Eventuell liegt es ja am Programm der bup, das überwiegend aus Titeln besteht, die man sich problemlos in der Sachbuchabteilung jeder größeren Buchhandlung vorstellen kann. Aber tatsächlich mangelt es dem ab heute in Deutschland erhältlichen Lesegerät an so ziemlich allem, was sich nicht nur Gottfried Honnefelder für die Arbeit im Text wünscht. Im Prinzip ist es kein Lesegerät, wenn man den Leseprozess tatsächlich als Interaktion mit dem Medium begreift, sondern ein Anzeigegerät. Ein Arbeitsgerät für elektronische Texte, wie es in der Wissenschaft sinnvoll wäre, sähe wohl eher wie eine Art Netbook aus, das vielleicht ein optimiertes Display und einen entsprechend reduzierten Stromverbrauch besitzt. Dafür aber eine Tastatur und die Möglichkeit, den Bildschirm zu teilen um zwei Textdokumente parallel anzuzeigen und Textstellen zu markieren, zu annotieren und über eine passende Schnittstelle in eine externe Anwendung (Textverarbeitungsprogramm, Weblog, etc.) zu exportieren. Abgesehen davon werden elektronische Texte in diversen Wissenschaftsdisziplinen schon spätestens seit dem Ende des letzten Jahrhunderts erfolgreich benutzt.
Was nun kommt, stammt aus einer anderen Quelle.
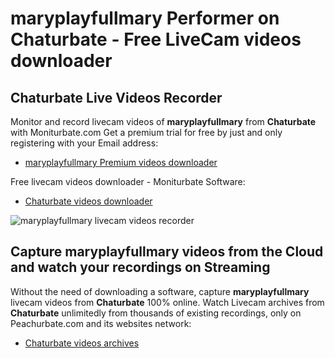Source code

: # maryplayfullmary Performer on Chaturbate - Free LiveCam videos downloader

## Chaturbate Live Videos Recorder

Monitor and record livecam videos of **maryplayfullmary** from **Chaturbate** with Moniturbate.com
Get a premium trial for free by just and only registering with your Email address:
* [maryplayfullmary Premium videos downloader](https://moniturbate.com/request-demo-licence-key.html)

Free livecam videos downloader - Moniturbate Software:
* [Chaturbate videos downloader](https://moniturbate.com/moniturbate-download-software.html)

![maryplayfullmary livecam videos recorder](https://peachurnet.com/templates/moniturbate-software.png)


## Capture maryplayfullmary videos from the Cloud and watch your recordings on Streaming

Without the need of downloading a software, capture **maryplayfullmary** livecam videos from **Chaturbate** 100% online.
Watch Livecam archives from **Chaturbate** unlimitedly from thousands of existing recordings, only on Peachurbate.com and its websites network:
* [Chaturbate videos archives](https://peachurnet.com/)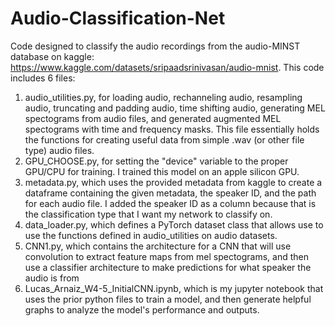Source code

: # Audio-Classification-Net
Code designed to classify the audio recordings from the audio-MINST database on kaggle: https://www.kaggle.com/datasets/sripaadsrinivasan/audio-mnist.
This code includes 6 files: 
1) audio_utilities.py, for loading audio, rechanneling audio, resampling audio, truncating and padding audio, time shifting audio, generating MEL spectograms from audio files, and generated augmented MEL spectograms with time and frequency masks.
   This file essentially holds the functions for creating useful data from simple .wav (or other file type) audio files. 
2) GPU_CHOOSE.py, for setting the "device" variable to the proper GPU/CPU for training. I trained this model on an apple silicon GPU.
3) metadata.py, which uses the provided metadata from kaggle to create a dataframe containing the given metadata, the speaker ID, and the path for each audio file. I added the speaker ID as a column because that is the classification type that I want my network to classify on.
4) data_loader.py, which defines a PyTorch dataset class that allows use to use the functions defined in audio_utilities on audio datasets.
5) CNN1.py, which contains the architecture for a CNN that will use convolution to extract feature maps from mel spectograms, and then use a classifier architecture to make predictions for what speaker the audio is from
6) Lucas_Arnaiz_W4-5_InitialCNN.ipynb, which is my jupyter notebook that uses the prior python files to train a model, and then generate helpful graphs to analyze the model's performance and outputs.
Verlässt das Gespräch im Anschluss das Feld der Wissenschaft, dann gelingt es dem Börsenvereinsvorsteher nicht ganz, den elitären Stich aus seiner Aussage herauszuhalten:

Bürger: Wofür dann?

Honnefelder: Zum Lesen!

Bürger: Sie selbst haben mal gesagt, es passt nicht ins Bett und zu Rotwein.

Honnefelder: Ich habe damit ausgedrückt, dass ich selber mir nicht das E-Book mit ins Bett nehme, aber ich kann mir gut vorstellen, dass mancher, der an die Copacabana geht, um sich dort zu sonnen, das E-Book mitnimmt und dort seinen neuesten Kriminalroman liest. Why not?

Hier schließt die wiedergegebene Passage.